Copy, exactly and without additions, every line in the records below from the one holding "6.89 & 6.30" through the one holding "4.04 & 3.67", both ends included.

_____

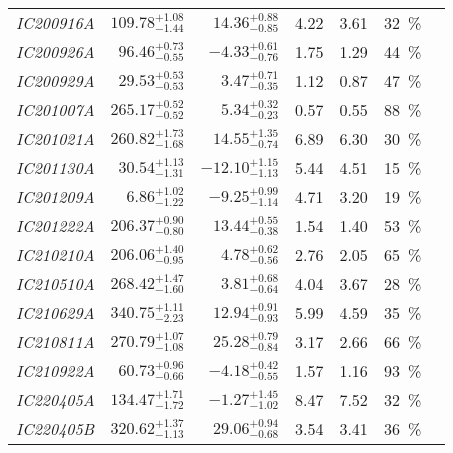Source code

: \begin{table*}
\begin{tabular}{l r r r r c c}
        \emph{IC200916A} & $109.78^{+1.08}_{-1.44}$ & $14.36^{+0.88}_{-0.85}$ & 4.22 & 3.61 & \SI{32}{\percent}&\cite{IC200916A1, IC200916A2, IC200916A3}\\
        \emph{IC200926A} & $96.46^{+0.73}_{-0.55}$ & $-4.33^{+0.61}_{-0.76}$ & 1.75 & 1.29 & \SI{44}{\percent}&\cite{IC200926A1, IC200926A2}\\
        \emph{IC200929A} & $29.53^{+0.53}_{-0.53}$ & $3.47^{+0.71}_{-0.35}$ & 1.12 & 0.87 & \SI{47}{\percent}&\cite{IC200929A1, IC200929A2}\\
        \emph{IC201007A} & $265.17^{+0.52}_{-0.52}$ & $5.34^{+0.32}_{-0.23}$ & 0.57 & 0.55 & \SI{88}{\percent}&\cite{IC201007A1, IC201007A2}\\
        \emph{IC201021A} & $260.82^{+1.73}_{-1.68}$ & $14.55^{+1.35}_{-0.74}$ & 6.89 & 6.30 & \SI{30}{\percent}&\cite{IC201021A1, IC201021A2}\\
        \emph{IC201130A} & $30.54^{+1.13}_{-1.31}$ & $-12.10^{+1.15}_{-1.13}$ & 5.44 & 4.51 & \SI{15}{\percent}&\cite{IC201130A1, IC201130A2}\\
        \emph{IC201209A} & $6.86^{+1.02}_{-1.22}$ & $-9.25^{+0.99}_{-1.14}$ & 4.71 & 3.20 & \SI{19}{\percent}&\cite{IC201209A1, IC201209A2}\\
        \emph{IC201222A} & $206.37^{+0.90}_{-0.80}$ & $13.44^{+0.55}_{-0.38}$ & 1.54 & 1.40 & \SI{53}{\percent}&\cite{IC201222A1, IC201222A2}\\
        \emph{IC210210A} & $206.06^{+1.40}_{-0.95}$ & $4.78^{+0.62}_{-0.56}$ & 2.76 & 2.05 & \SI{65}{\percent}&\cite{IC210210A1, IC210210A2}\\
        \emph{IC210510A} & $268.42^{+1.47}_{-1.60}$ & $3.81^{+0.68}_{-0.64}$ & 4.04 & 3.67 & \SI{28}{\percent}&\cite{IC210510A1, IC210510A2}\\
        \emph{IC210629A} & $340.75^{+1.11}_{-2.23}$ & $12.94^{+0.91}_{-0.93}$ & 5.99 & 4.59 & \SI{35}{\percent}&\cite{IC210629A1, IC210629A2, IC210629A3}\\
        \emph{IC210811A} & $270.79^{+1.07}_{-1.08}$ & $25.28^{+0.79}_{-0.84}$ & 3.17 & 2.66 & \SI{66}{\percent}&\cite{IC210811A1, IC210811A2}\\
        \emph{IC210922A} & $60.73^{+0.96}_{-0.66}$ & $-4.18^{+0.42}_{-0.55}$ & 1.57 & 1.16 & \SI{93}{\percent}&\cite{IC210922A1, IC210922A2}\\
        \emph{IC220405A} & $134.47^{+1.71}_{-1.72}$ & $-1.27^{+1.45}_{-1.02}$ & 8.47 & 7.52 & \SI{32}{\percent}&\cite{IC220405A1, IC220405A2}\\
        \emph{IC220405B} & $320.62^{+1.37}_{-1.13}$ & $29.06^{+0.94}_{-0.68}$ & 3.54 & 3.41 & \SI{36}{\percent}&\cite{IC220405B1, IC220405A2}\\

\end{tabular}
\end{table*}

_____

# ANSWER AREA:
        \emph{IC201021A} & $260.82^{+1.73}_{-1.68}$ & $14.55^{+1.35}_{-0.74}$ & 6.89 & 6.30 & \SI{30}{\percent}&\cite{IC201021A1, IC201021A2}\\
        \emph{IC201130A} & $30.54^{+1.13}_{-1.31}$ & $-12.10^{+1.15}_{-1.13}$ & 5.44 & 4.51 & \SI{15}{\percent}&\cite{IC201130A1, IC201130A2}\\
        \emph{IC201209A} & $6.86^{+1.02}_{-1.22}$ & $-9.25^{+0.99}_{-1.14}$ & 4.71 & 3.20 & \SI{19}{\percent}&\cite{IC201209A1, IC201209A2}\\
        \emph{IC201222A} & $206.37^{+0.90}_{-0.80}$ & $13.44^{+0.55}_{-0.38}$ & 1.54 & 1.40 & \SI{53}{\percent}&\cite{IC201222A1, IC201222A2}\\
        \emph{IC210210A} & $206.06^{+1.40}_{-0.95}$ & $4.78^{+0.62}_{-0.56}$ & 2.76 & 2.05 & \SI{65}{\percent}&\cite{IC210210A1, IC210210A2}\\
        \emph{IC210510A} & $268.42^{+1.47}_{-1.60}$ & $3.81^{+0.68}_{-0.64}$ & 4.04 & 3.67 & \SI{28}{\percent}&\cite{IC210510A1, IC210510A2}\\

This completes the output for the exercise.